When people hear the word “model” they instinctively think of a tall, graceful, female marching down the runway as the music blares, the flashbulbs pop, and the audience gazes in awe.
If you’re a Keynesian, however, the word “model” brings to mind something completely different.
The day after the Federal Reserve’s announcement of Operation Twist and the financial market’s response to “significant downside risk,” the Keynesians are out in full force. First, appearing on Bloomberg were two former Fed officials who applauded the Fed’s actions by saying it probably wouldn’t help, but if it could add a few hundred thousand jobs, then why not.
When pressed as to how it would add those jobs, they responded by saying “many economist were consulted, and their models said it would happen.”
Next, we heard from analysts and pundits from Wall Street on CNBC, saying the action by the Fed created an overreaction and worldwide selling across the board in every asset class except treasuries.
They also said this would obviously create a wonderful stock buying opportunity fairly soon. Once again, when pressed as to why, the analysts and pundits reverted back to their standard response.
Stating they observed their models over time “this is how we should respond.”
Finally, the man I’ve been waiting to hear from, Treasury Secretary Tim Geithner, chimed in by applauding the Fed’s actions and then condemning China for their currency, scolding the Europeans for not taking on more debt, and belittling Congress for its proverbial breakdown.
As to why these things should be done his way, little Timmy put his hands out in his inevitable style, looked down, then looked up, and said over his elevated nose “the models said so.”

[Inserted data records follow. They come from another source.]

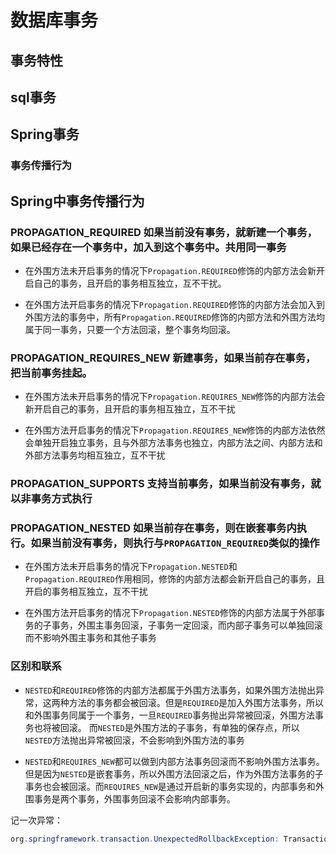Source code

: # 数据库事务

## 事务特性



## sql事务



## Spring事务



### 事务传播行为

## Spring中事务传播行为

### PROPAGATION_REQUIRED 如果当前没有事务，就新建一个事务，如果已经存在一个事务中，加入到这个事务中。共用同一事务

+ 在外围方法未开启事务的情况下`Propagation.REQUIRED`修饰的内部方法会新开启自己的事务，且开启的事务相互独立，互不干扰。

+ 在外围方法开启事务的情况下`Propagation.REQUIRED`修饰的内部方法会加入到外围方法的事务中，所有`Propagation.REQUIRED`修饰的内部方法和外围方法均属于同一事务，只要一个方法回滚，整个事务均回滚。

### PROPAGATION_REQUIRES_NEW 新建事务，如果当前存在事务，把当前事务挂起。

+ 在外围方法未开启事务的情况下`Propagation.REQUIRES_NEW`修饰的内部方法会新开启自己的事务，且开启的事务相互独立，互不干扰

+ 在外围方法开启事务的情况下`Propagation.REQUIRES_NEW`修饰的内部方法依然会单独开启独立事务，且与外部方法事务也独立，内部方法之间、内部方法和外部方法事务均相互独立，互不干扰

### PROPAGATION_SUPPORTS 支持当前事务，如果当前没有事务，就以非事务方式执行

### PROPAGATION_NESTED 如果当前存在事务，则在嵌套事务内执行。如果当前没有事务，则执行与`PROPAGATION_REQUIRED`类似的操作

+ 在外围方法未开启事务的情况下`Propagation.NESTED`和`Propagation.REQUIRED`作用相同，修饰的内部方法都会新开启自己的事务，且开启的事务相互独立，互不干扰

+ 在外围方法开启事务的情况下`Propagation.NESTED`修饰的内部方法属于外部事务的子事务，外围主事务回滚，子事务一定回滚，而内部子事务可以单独回滚而不影响外围主事务和其他子事务

### 区别和联系

+ `NESTED`和`REQUIRED`修饰的内部方法都属于外围方法事务，如果外围方法抛出异常，这两种方法的事务都会被回滚。但是`REQUIRED`是加入外围方法事务，所以和外围事务同属于一个事务，一旦`REQUIRED`事务抛出异常被回滚，外围方法事务也将被回滚。
而`NESTED`是外围方法的子事务，有单独的保存点，所以`NESTED`方法抛出异常被回滚，不会影响到外围方法的事务

+ `NESTED`和`REQUIRES_NEW`都可以做到内部方法事务回滚而不影响外围方法事务。但是因为`NESTED`是嵌套事务，所以外围方法回滚之后，作为外围方法事务的子事务也会被回滚。而`REQUIRES_NEW`是通过开启新的事务实现的，内部事务和外围事务是两个事务，外围事务回滚不会影响内部事务。



记一次异常：

```java
org.springframework.transaction.UnexpectedRollbackException: Transaction rolled back because it has been marked as rollback-only 
```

Economic success is very simple to measure; it means more jobs and housing stability. The success of the Keynesian models has continued to come up way short. It doesn’t take an economist, a CFP, or even a young child who has few dollars to understand that absolutely none of the modeling has worked.
Please, let’s all come to one conclusion.
When you hear the term “model,” forget Keynes and think Tyra Banks.
Geithner has the hair for it, but he’s no model.